April 30, 2013
Exceptional educators: Four faculty members receive Commerce Bank Teaching Award
Submitted by Communications and Marketing
Four Kansas State University faculty members are being rewarded for years of exceptional teaching with the Commerce Bank Outstanding Undergraduate Teaching Award.
The 2013 recipients of the award are Debra Andres, instructor of curriculum and instruction in the College of Education; Laura Kanost, assistant professor of modern languages in the College of Arts and Sciences; David Nichols, professor of animal sciences and industry in the College of Agriculture; and Kevin Sauer, assistant professor of hospitality management and dietetics in the College of Human Ecology.

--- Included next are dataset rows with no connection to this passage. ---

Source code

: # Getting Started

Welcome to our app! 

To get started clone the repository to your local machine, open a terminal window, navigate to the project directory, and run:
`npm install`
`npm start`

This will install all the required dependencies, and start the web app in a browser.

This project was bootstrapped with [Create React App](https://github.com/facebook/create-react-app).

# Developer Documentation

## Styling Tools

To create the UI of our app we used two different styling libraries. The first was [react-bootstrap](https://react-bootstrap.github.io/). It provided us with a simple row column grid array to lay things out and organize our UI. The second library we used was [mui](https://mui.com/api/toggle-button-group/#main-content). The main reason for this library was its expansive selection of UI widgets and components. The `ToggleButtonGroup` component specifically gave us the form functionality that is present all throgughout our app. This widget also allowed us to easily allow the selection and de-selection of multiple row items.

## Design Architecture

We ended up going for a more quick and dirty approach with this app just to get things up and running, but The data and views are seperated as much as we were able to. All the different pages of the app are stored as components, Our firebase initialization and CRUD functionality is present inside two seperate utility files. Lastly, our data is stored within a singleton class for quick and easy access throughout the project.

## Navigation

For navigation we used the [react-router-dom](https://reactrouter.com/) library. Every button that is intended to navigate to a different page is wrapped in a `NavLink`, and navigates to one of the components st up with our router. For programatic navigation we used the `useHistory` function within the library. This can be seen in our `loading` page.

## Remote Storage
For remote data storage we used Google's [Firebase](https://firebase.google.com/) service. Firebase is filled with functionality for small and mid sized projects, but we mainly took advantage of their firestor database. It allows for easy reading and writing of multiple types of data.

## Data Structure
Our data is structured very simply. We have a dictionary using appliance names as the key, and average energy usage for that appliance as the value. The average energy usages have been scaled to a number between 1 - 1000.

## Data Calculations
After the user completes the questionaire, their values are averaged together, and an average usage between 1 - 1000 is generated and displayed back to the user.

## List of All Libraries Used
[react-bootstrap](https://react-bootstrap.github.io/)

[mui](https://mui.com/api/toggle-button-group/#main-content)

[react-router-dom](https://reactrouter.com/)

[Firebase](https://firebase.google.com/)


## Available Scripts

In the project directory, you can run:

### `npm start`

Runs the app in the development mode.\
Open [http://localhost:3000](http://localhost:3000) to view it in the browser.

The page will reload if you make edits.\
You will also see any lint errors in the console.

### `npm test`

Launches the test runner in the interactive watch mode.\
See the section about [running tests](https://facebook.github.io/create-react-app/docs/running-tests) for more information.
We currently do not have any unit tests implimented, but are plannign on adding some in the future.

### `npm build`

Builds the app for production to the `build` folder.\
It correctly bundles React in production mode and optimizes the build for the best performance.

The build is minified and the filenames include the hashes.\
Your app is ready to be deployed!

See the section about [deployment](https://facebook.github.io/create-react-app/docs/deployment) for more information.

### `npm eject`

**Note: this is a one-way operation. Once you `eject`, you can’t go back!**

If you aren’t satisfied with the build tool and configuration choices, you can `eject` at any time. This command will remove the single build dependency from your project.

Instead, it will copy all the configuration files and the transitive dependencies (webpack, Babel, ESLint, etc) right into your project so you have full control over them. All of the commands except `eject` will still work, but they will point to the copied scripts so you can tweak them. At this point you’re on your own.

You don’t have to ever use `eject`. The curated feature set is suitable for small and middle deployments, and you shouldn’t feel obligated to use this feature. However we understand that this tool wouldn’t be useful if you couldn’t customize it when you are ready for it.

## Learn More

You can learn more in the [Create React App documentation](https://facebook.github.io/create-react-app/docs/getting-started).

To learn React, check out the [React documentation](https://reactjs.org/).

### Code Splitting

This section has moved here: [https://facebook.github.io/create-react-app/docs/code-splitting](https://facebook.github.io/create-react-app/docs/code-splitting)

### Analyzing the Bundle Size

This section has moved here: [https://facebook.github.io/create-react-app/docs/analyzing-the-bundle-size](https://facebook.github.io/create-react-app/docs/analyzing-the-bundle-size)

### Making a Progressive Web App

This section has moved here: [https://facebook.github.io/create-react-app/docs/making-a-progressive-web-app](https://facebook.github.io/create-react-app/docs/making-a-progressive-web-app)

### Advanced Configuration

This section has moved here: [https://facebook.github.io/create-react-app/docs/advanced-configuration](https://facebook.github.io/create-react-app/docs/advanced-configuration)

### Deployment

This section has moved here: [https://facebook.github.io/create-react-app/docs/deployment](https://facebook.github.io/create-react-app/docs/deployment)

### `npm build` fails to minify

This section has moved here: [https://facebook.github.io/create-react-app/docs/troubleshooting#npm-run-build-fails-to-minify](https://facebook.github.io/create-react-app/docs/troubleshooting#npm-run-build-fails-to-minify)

Sponsored by the William T. Kemper Foundation and the Commerce Bancshares Foundation and coordinated through the Kansas State University Foundation, the awards include a $2,500 honorarium.
"For nearly two decades, Commerce Bank and the William T. Kemper Foundation have partnered with K-State to support undergraduate teaching excellence," said Tom Giller, community bank president of Commerce Bank, Manhattan. "We are pleased to join with the university to honor these four educators, who have had a tremendous influence on student success."
University President Kirk Schulz said that gifts like those from Commerce Bank and the William T. Kemper Foundation are excellent examples of the community's support of K-State's 2025 goals.
"The contributions made by Commerce Bank to recognize these outstanding educators are invaluable assets to K-State becoming a Top 50 public research university by 2025," Schulz said. "I am thrilled to see the community continually support Kansas State University."
Andres, Alta Vista, received her bachelor's degree in vocational home economics education and her master's degree in family studies and human services, both from Kansas State University. She joined the university's faculty in 2005. Andres provides instruction and placement supervision for Core Teaching Skills, which has an annual enrollment of more than 150 students. She has received the Carl Perkins Outstanding Service Award from the Kansas Association of Career and Technical Educators and a Leader Award from the Kansas Association of Family and Consumer Sciences. Andres is formerly from Marysville.
"The secret to being a good teacher is building relationships with students," Andres said. "We are not here to catch them in their errors or shortcomings. We are here to help them recognize those errors and shortcomings and equip them with the knowledge to correct and strengthen their skills."
Kanost received her bachelor's degrees in Spanish and English from Kansas State University, and her master's and doctoral degrees in Spanish from the University of Kansas. She joined the faculty at Kansas State University as a visiting assistant professor in 2007 and was hired as a tenure-track assistant professor in 2011. She has taught more than 12 courses at the university and serves on the state's Interpreter and Translator Task Force. She has received the Faculty Development Award from Kansas State University twice and an Arts and Sciences Faculty Enhancement Program award.
"As much as possible, I try to link my teaching and research," Kanost said. "That way they feed each other, rather than pulling me in too many directions. For example, because teaching through service learning requires extra time and energy, I also have channeled that interest into my research program."
Nichols received his bachelor's degree from Purdue University and his master's and doctoral degrees from Kansas State University. He joined the Kansas State University faculty in 1981 as an assistant professor and extension livestock specialist, and was promoted to associate professor in 1987 and professor in 1995. In addition to teaching Principles of Animal Science, he serves as the department's teaching coordinator and advises more than 100 students. He has advised the university's Little American Royal showmanship contest for more than 20 years. Nichols has received a K-State's Presidential Award for Undergraduate Advising and was named the College of Agriculture's Faculty of the Semester, as well as being named a Midwestern Region Teacher Fellow from the North American Colleges and Teachers of Agriculture organization.
"I consider myself blessed to have the opportunity to teach, especially incoming students," Nichols said. "I hope I can make a difference in their first year experience and help them succeed at K-State. I'm extremely lucky to do what I do and to be at K-State."
Sauer received his bachelor's degree in dietetics, master's degree in food service management-administrative and dietetics, and doctoral degree in human ecology from Kansas State University. He joined the Kansas State University faculty in 2004 as an instructor and was promoted to assistant professor in 2009. In addition to his teaching and research, he advises about 50 students every semester. He has received the Outstanding Dietetics Educator Award from the Kansas Dietetic Association and the Joan Coleman Faculty Excellence Award from the hospitality management and dietetics department.
"I more than enjoy teaching. I love it," Sauer said. "Honestly, I've found the hidden gem of opportunities in the dietetics profession -- teaching. To have the opportunity to impact a student's professional future is very special for me. I get excited about each and every lecture, and I hope it shows. I believe that teaching is reciprocal in the sense that the students and I 'own' our classes and class time, and we make class-related decisions together. This seems to encourage exploration and critical thinking the most."